SEMARANG, beritajateng.tv – Direktur LBH Semarang, Ahmad Syamsudin Arief mengungkap sejumlah kejanggalan dalam proses penangkapan massa pasca aksi demo Jumat, 29 Agustus 2025 di Semarang.
Ia menyebut ratusan orang ditangkap secara sporadis, termasuk anak-anak, perempuan, hingga penyandang disabilitas. Menurut Arief, penangkapan dilakukan dalam beberapa gelombang.
“Yang pertama ada 45 orang, mereka dibebaskan tapi barang-barangnya masih ditahan polisi. Gelombang kedua ada sekitar 10 orang. Terakhir, sejak dini hari hingga sore 30 Agustus, ada sekitar 475 orang polisi tahan di Polda Jawa Tengah,” jelasnya saat beritajateng.tv temui di Keuskupan Agung Semarang pada Senin, 1 September 2025.
Dari ratusan orang yang diamankan, LBH mencatat setidaknya 327 orang sudah dibebaskan, termasuk anak-anak usia SD hingga SMA. Beberapa di antaranya mengalami trauma dan depresi.
“Ada anak SD yang di tangkap, kondisinya menangis, linglung, dan cukup mengenaskan. Bahkan ada anak penyandang disabilitas tuli dan wicara yang kesulitan saat pemeriksaan,” ungkap Arief.
BACA JUGA: Ahmad Luthfi Minta TNI-Polri Amankan Mudik dengan Senjata Laras Panjang, LBH Semarang: Seperti Mau Perang
Arief menuturkan tim LBH dan jaringan advokasi hukum kesulitan memberikan pendampingan. Sejak penangkapan, mereka baru mendapat akses pada Minggu, 31 Agustus 2025 sekitar pukul 03.00 WIB.
“Kami berdebat panjang di Polrestabes, tapi akses pendampingan selalu terbatasi. Polisi beralasan tidak ada surat kuasa atau masih ada pemeriksaan lanjutan. Padahal banyak orang tua menunggu sejak pagi tapi baru bisa bertemu anaknya sore hari,” katanya.
Posko pengaduan untuk korban salah tangkap
Melihat banyaknya laporan salah tangkap, LBH Semarang bersama jaringan Suara Aksi membentuk posko bantuan di depan Polda Jateng.
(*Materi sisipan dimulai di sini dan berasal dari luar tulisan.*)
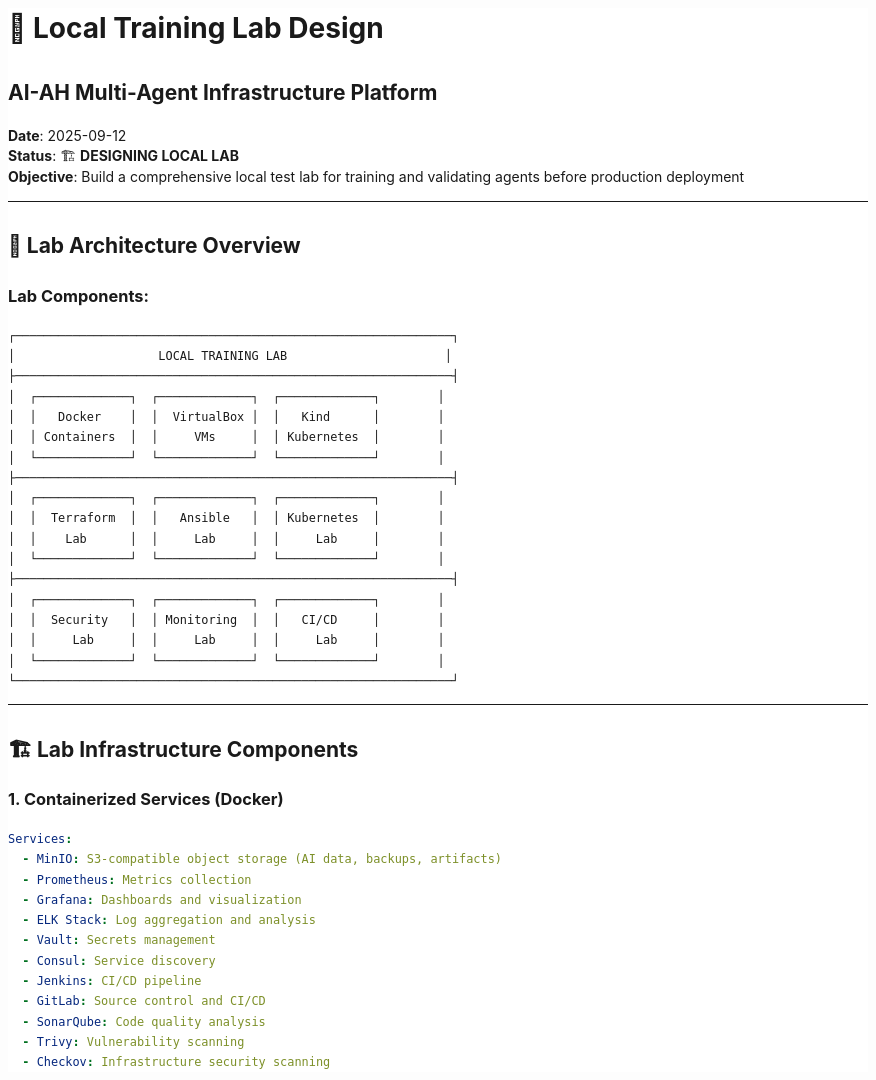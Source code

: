 # 🧪 Local Training Lab Design
## AI-AH Multi-Agent Infrastructure Platform

**Date**: 2025-09-12  
**Status**: 🏗️ **DESIGNING LOCAL LAB**  
**Objective**: Build a comprehensive local test lab for training and validating agents before production deployment

---

## 🎯 **Lab Architecture Overview**

### **Lab Components:**
```
┌─────────────────────────────────────────────────────────────┐
│                    LOCAL TRAINING LAB                      │
├─────────────────────────────────────────────────────────────┤
│  ┌─────────────┐  ┌─────────────┐  ┌─────────────┐        │
│  │   Docker    │  │  VirtualBox │  │   Kind      │        │
│  │ Containers  │  │     VMs     │  │ Kubernetes  │        │
│  └─────────────┘  └─────────────┘  └─────────────┘        │
├─────────────────────────────────────────────────────────────┤
│  ┌─────────────┐  ┌─────────────┐  ┌─────────────┐        │
│  │  Terraform  │  │   Ansible   │  │ Kubernetes  │        │
│  │    Lab      │  │     Lab     │  │     Lab     │        │
│  └─────────────┘  └─────────────┘  └─────────────┘        │
├─────────────────────────────────────────────────────────────┤
│  ┌─────────────┐  ┌─────────────┐  ┌─────────────┐        │
│  │  Security   │  │ Monitoring  │  │   CI/CD     │        │
│  │     Lab     │  │     Lab     │  │     Lab     │        │
│  └─────────────┘  └─────────────┘  └─────────────┘        │
└─────────────────────────────────────────────────────────────┘
```

---

## 🏗️ **Lab Infrastructure Components**

### **1. Containerized Services (Docker)**
```yaml
Services:
  - MinIO: S3-compatible object storage (AI data, backups, artifacts)
  - Prometheus: Metrics collection
  - Grafana: Dashboards and visualization
  - ELK Stack: Log aggregation and analysis
  - Vault: Secrets management
  - Consul: Service discovery
  - Jenkins: CI/CD pipeline
  - GitLab: Source control and CI/CD
  - SonarQube: Code quality analysis
  - Trivy: Vulnerability scanning
  - Checkov: Infrastructure security scanning
```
Dari laporan yang masuk, sebagian besar korban adalah masyarakat biasa yang tidak terlibat dalam aksi.
“Penangkapan dilakukan secara sporadis. Ada yang sekadar lewat di Jalan Pahlawan, motornya ditendang lalu dipiting. Bahkan ada dugaan sweeping sampai ke rumah-rumah dan menyasar warganet yang hanya memberi komentar di media sosial,” papar Arief.